达到递归限制和分段错误

时间:2016-09-08 18:02:23

标签: algorithm python-2.7 recursion graph directed-acyclic-graphs

我知道这些问题已经被问了很多,而且没有一个问题对我有帮助。

在下面的问题中,我正在尝试使用巨大的来实现有向图的强连接组件。 这是我的代码。

import os 
import sys
os.system('cls')
sys.setrecursionlimit(22764)

from itertools import groupby
from collections import defaultdict

## Reading the data in adjacency list form
data = open("data.txt", 'r')
G = defaultdict( list )

for line in data:
    lst = [int(s) for s in line.split()]
    G[lst[0]].append( lst[1] ) 


print 'Graph has been read!'



def rev_graph(  ):
    revG = defaultdict( list )
    data = open( "data.txt", 'r' )    


    for line in data:
        lst = [ int(s) for s in line.split() ]
        revG[ lst[1] ].append( lst[0] ) 

    print 'Graph has been reversed!'
    return revG


class Track(object):
    """Keeps track of the current time, current source, component leader,
    finish time of each node and the explored nodes."""

    def __init__(self):
        self.current_time = 0
        self.current_source = None
        self.leader = {}
        self.finish_time = {}
        self.explored = set()


def dfs(graph_dict, node, track):
    """Inner loop explores all nodes in a SCC. Graph represented as a dict,
    {tail node: [head nodes]}. Depth first search runs recrusively and keeps
    track of the parameters"""

    # print 'In Recursion node is ' + str(node)
    track.explored.add(node)
    track.leader[node] = track.current_source
    for head in graph_dict[node]:


        if head not in track.explored:
                dfs(graph_dict, head, track)

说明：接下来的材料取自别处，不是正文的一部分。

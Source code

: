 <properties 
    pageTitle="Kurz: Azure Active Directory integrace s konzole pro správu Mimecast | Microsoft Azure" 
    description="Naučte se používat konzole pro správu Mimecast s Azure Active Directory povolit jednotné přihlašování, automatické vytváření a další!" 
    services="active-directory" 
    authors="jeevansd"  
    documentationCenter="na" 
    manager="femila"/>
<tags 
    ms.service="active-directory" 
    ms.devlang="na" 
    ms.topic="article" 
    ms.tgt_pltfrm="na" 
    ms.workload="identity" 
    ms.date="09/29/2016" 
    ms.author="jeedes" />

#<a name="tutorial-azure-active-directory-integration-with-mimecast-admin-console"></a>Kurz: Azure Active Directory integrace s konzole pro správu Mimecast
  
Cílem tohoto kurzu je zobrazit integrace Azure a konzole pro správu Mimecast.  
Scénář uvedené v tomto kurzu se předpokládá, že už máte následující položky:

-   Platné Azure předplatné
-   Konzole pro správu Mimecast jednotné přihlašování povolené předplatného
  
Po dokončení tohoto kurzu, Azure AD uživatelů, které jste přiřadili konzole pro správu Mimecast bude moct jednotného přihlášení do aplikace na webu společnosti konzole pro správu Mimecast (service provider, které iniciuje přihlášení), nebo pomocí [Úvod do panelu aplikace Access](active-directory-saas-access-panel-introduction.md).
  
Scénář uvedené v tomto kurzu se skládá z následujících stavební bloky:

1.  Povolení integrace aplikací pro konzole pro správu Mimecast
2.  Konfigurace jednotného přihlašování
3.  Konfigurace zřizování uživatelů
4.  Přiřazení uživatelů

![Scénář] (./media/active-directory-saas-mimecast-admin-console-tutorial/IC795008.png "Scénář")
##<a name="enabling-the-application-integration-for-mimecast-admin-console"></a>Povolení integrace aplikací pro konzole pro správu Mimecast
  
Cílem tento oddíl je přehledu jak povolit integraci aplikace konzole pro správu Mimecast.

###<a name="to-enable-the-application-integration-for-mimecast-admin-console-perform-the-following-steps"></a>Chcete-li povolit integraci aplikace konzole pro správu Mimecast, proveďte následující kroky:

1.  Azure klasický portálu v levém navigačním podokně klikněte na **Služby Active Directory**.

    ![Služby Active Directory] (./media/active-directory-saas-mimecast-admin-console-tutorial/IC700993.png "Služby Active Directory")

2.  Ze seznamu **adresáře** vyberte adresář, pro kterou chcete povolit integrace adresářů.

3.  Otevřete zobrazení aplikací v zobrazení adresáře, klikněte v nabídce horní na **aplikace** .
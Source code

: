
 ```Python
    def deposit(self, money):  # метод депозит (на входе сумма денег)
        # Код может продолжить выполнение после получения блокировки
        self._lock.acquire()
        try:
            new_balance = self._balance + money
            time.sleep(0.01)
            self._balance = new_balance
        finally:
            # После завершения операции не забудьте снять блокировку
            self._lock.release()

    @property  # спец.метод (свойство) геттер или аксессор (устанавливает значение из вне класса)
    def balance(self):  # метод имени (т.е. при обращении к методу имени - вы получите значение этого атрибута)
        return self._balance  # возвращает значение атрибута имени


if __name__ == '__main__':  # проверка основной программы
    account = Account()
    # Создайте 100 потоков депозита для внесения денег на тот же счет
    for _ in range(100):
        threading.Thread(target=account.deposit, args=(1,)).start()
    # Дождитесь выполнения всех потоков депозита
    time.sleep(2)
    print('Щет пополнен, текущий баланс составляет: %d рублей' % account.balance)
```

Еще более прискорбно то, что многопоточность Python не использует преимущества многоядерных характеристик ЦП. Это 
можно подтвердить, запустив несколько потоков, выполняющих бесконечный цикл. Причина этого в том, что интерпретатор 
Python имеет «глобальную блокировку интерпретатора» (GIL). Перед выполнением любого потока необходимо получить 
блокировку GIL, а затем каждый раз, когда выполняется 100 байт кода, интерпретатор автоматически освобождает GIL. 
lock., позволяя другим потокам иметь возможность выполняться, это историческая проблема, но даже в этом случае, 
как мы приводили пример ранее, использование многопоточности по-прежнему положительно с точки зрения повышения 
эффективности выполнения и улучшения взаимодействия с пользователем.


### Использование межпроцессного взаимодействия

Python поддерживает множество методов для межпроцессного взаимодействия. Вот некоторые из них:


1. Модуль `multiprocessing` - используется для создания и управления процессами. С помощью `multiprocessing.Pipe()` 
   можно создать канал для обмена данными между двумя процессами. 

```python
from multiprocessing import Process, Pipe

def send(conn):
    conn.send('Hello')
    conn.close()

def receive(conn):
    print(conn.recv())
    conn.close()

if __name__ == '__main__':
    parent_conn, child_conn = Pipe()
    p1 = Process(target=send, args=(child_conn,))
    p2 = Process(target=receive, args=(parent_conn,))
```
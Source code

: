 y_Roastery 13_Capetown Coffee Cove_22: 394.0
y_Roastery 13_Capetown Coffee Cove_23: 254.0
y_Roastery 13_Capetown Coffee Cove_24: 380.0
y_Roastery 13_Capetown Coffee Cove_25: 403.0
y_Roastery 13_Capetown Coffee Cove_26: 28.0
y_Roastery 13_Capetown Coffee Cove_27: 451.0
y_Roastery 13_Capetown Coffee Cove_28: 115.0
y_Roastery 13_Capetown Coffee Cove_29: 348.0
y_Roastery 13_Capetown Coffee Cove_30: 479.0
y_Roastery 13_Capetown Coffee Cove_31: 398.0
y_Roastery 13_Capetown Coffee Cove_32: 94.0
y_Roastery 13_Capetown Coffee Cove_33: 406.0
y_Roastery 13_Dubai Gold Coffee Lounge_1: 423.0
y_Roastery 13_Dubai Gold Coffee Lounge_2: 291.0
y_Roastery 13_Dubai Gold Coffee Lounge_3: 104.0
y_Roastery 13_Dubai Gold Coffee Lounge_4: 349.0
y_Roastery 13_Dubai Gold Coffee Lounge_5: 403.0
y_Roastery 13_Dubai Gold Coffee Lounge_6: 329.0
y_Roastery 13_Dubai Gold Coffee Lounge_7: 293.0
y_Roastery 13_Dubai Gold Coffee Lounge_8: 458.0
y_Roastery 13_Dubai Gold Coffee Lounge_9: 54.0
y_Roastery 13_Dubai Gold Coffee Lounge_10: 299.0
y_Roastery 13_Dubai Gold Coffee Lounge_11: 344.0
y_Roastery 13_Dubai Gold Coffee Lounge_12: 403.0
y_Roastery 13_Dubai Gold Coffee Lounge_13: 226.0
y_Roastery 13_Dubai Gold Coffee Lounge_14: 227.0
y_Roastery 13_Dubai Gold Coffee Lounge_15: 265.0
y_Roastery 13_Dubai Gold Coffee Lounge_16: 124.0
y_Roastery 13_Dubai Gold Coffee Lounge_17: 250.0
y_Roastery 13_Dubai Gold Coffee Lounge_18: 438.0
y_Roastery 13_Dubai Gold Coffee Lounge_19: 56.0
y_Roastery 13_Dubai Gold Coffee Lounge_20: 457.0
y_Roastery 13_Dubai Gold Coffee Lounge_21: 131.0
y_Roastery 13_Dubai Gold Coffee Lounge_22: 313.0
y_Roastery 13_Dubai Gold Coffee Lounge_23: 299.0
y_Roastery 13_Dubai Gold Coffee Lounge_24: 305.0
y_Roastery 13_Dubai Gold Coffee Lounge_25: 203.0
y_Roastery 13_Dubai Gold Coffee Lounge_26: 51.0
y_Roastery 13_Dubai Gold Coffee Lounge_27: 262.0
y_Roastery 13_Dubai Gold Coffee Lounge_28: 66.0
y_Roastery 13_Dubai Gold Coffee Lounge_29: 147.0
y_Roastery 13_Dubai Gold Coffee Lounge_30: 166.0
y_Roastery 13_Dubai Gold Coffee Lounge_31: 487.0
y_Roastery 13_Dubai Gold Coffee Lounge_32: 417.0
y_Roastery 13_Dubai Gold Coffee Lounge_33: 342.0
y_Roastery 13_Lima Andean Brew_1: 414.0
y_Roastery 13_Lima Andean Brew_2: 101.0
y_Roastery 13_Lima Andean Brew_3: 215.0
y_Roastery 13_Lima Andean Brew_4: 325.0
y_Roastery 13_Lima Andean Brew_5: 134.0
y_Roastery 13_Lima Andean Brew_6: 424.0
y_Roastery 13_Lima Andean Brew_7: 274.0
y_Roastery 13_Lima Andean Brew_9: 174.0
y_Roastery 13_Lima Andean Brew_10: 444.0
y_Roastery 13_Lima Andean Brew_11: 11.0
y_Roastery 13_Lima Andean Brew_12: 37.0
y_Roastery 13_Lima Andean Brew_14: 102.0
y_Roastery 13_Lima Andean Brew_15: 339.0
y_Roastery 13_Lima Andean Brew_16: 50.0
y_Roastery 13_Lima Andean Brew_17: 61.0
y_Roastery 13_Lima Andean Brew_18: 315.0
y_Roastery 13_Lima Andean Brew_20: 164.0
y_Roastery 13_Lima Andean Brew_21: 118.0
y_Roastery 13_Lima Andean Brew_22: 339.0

    track.current_time += 1

    track.finish_time[node] = track.current_time


def dfs_loop(graph_dict, nodes, track):
    """Outter loop checks out all SCCs. Current source node changes when one
    SCC inner loop finishes."""

    for node in nodes:

        if node not in track.explored:


            track.current_source = node
            dfs(graph_dict, node, track)


def scc(graph, nodes):
    """First runs dfs_loop on reversed graph with nodes in decreasing order,
    then runs dfs_loop on orignial graph with nodes in decreasing finish
    time order(obatined from firt run). Return a dict of {leader: SCC}."""

    out = defaultdict(list)
    track = Track()

    reverse_graph = rev_graph(  )


    global G
    G = None

    dfs_loop(reverse_graph, nodes, track) ## changes here

    sorted_nodes = sorted(track.finish_time,
                          key=track.finish_time.get, reverse=True)

    # print sorted_nodes
    track.current_time = 0
    track.current_source = None
    track.explored = set()

    reverse_graph = None


    dfs_loop(graph, sorted_nodes, track)
    for lead, vertex in groupby(sorted(track.leader, key=track.leader.get),
                                key=track.leader.get):
        out[lead] = list(vertex)
    return out


maxNode = max( G.keys() )   
revNodes = list( reversed( range( 1, ( maxNode + 1 ) ) ) )

ans = scc( G, revNodes )
print 'naman'
print ans

现在,在此递归限制下,我收到了分段错误(Core Dumped)错误。低于此限制,我得到'cmp'中超出的最大递归深度错误。

我还附加了数据文件。这是link

1 个答案:

答案 0 :(得分:1)

Rakete1111给出了基本原则:不要使用递归。您可以轻松维护探索和等待的全局节点列表;事实上,你已经花了很多开销来传递你的方法。

如果您希望尝试快速实现此功能,请首先将跟踪设为全局。现在,您正在传递一个唯一的实例遍历例程 - 在每次调用时,您都必须实例化一个本地副本,这会占用大量存储空间。

此外,每次通话都会导致相对较重的内存损失,因为您将状态列表传递到下一个通话级别。如果用循环替换你的递归来说“当列表不为空”时,你将能够节省大量内存和所有那些递归调用。你能放松一下吗?如果您需要编码帮助,请发表评论。